【前回の記事を読む】死を受け入れない娘に制裁。死ぬはずではなかった「同じ名前のばあさま」の命を閻魔に差し出していたことが発覚して…

鬼の夜ばなし3 新説大江山鬼退治の顛末(『御伽草子』より)

時は平安中期、いつの頃からか夜な夜な都に出没する鬼の集団があった。頭目の名は酒呑童子(しゅてんどうじ)という。

金品強奪、女子どもの人攫(ひとさら)い、抵抗する者は有無を言わさず殺害し、さらにあたり一帯打ち壊して去るという。この者どもの消えた後は、まるで大災害に遭ったような酷いありさまだった。都の検非違使(けびいし)でさえも歯が立たず、やりたい放題の輩(やから)であった。

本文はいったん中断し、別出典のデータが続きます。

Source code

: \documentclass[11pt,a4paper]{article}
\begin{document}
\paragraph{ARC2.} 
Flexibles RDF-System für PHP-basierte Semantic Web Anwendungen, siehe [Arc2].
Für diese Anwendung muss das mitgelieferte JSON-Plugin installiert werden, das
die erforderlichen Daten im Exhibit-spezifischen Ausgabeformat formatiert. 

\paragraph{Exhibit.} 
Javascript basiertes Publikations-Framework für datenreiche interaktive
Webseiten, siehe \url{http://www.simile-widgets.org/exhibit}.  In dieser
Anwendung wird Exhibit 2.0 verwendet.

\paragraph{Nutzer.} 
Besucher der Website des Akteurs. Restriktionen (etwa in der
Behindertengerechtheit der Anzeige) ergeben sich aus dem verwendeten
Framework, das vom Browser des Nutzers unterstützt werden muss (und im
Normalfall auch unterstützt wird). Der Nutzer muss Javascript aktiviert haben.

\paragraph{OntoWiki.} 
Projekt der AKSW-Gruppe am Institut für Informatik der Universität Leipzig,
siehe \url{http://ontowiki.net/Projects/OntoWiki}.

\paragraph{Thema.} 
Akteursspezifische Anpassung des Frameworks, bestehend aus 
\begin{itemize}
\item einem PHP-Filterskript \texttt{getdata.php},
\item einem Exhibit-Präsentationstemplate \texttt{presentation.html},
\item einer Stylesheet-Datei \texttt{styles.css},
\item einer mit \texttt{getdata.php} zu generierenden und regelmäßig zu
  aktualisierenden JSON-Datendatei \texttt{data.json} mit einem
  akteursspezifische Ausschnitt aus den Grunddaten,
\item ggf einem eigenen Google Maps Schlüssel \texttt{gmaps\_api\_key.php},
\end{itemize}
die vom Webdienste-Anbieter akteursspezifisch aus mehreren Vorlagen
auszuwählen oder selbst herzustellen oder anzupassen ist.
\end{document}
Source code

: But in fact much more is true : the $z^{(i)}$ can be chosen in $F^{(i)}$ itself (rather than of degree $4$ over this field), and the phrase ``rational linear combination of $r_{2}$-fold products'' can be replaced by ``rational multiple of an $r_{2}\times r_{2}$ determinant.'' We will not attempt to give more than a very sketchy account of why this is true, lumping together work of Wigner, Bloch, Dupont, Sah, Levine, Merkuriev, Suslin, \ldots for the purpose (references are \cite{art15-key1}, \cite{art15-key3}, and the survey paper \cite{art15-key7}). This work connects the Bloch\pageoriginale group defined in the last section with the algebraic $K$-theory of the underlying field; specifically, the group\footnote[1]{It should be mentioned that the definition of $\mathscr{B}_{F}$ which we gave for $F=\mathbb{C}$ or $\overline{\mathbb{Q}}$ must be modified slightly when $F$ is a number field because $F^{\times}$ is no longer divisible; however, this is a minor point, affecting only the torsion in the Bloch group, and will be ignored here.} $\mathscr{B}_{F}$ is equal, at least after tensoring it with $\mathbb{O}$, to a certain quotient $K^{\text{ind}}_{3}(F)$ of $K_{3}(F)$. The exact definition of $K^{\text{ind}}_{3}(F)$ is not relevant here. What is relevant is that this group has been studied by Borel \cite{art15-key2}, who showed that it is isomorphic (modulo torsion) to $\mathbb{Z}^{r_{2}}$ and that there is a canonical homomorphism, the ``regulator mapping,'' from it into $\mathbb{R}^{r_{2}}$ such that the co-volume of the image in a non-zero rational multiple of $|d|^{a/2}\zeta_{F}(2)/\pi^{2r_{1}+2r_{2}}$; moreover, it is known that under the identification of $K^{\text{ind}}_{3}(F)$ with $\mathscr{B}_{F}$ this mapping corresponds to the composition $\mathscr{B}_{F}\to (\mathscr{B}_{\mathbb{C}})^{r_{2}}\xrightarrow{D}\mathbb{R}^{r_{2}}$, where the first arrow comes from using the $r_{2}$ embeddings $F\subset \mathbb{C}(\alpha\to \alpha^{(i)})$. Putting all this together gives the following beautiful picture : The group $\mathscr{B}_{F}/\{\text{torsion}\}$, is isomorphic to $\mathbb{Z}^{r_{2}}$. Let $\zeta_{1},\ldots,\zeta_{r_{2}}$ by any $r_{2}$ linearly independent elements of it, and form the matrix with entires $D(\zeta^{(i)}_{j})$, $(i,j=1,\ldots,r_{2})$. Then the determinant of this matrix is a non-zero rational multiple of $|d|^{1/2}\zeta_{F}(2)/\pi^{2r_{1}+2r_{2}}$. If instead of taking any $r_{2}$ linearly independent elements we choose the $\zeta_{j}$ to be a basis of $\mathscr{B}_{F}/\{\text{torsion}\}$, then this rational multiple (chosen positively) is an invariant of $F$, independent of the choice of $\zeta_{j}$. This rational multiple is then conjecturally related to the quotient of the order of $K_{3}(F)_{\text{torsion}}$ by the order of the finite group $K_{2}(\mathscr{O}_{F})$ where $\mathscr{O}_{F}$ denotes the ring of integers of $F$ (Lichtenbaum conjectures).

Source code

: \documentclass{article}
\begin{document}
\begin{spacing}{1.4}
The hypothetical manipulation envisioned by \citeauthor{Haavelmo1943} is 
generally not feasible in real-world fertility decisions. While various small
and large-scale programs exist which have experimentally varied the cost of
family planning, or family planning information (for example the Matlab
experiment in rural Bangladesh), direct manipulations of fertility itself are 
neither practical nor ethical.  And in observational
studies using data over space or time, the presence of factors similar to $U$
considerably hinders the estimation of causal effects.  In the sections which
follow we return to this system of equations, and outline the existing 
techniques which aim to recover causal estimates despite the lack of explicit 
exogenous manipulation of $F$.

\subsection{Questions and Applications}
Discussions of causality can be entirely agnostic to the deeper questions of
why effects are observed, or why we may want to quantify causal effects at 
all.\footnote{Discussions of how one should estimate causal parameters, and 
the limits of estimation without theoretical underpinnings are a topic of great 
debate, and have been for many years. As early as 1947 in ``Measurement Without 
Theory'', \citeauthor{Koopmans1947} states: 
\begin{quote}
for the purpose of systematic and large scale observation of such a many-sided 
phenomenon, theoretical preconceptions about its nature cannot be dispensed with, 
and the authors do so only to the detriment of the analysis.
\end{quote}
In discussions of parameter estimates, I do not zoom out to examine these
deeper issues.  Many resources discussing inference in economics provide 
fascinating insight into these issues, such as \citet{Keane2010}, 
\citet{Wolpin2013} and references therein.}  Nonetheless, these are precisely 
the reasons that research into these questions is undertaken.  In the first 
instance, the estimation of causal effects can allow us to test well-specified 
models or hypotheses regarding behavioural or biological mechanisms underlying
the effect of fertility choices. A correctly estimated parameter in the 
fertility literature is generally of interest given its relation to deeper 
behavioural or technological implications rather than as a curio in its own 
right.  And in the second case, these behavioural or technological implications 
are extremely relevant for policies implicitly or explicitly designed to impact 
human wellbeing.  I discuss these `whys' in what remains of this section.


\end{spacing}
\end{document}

討伐を命じられたのは源頼光(みなもとのよりみつ)と藤原保昌(ふじわらのやすまさ)のふたり。

頼光は配下として渡辺綱(わたなべのつな)、坂田金時(さかたのきんとき)、碓井貞光(うすいさだみつ)、卜部季武(うらべのすえたけ)の四人を従え、鬼の根城の大江山へ向かった。この四人が世にいう源頼光四天王であった。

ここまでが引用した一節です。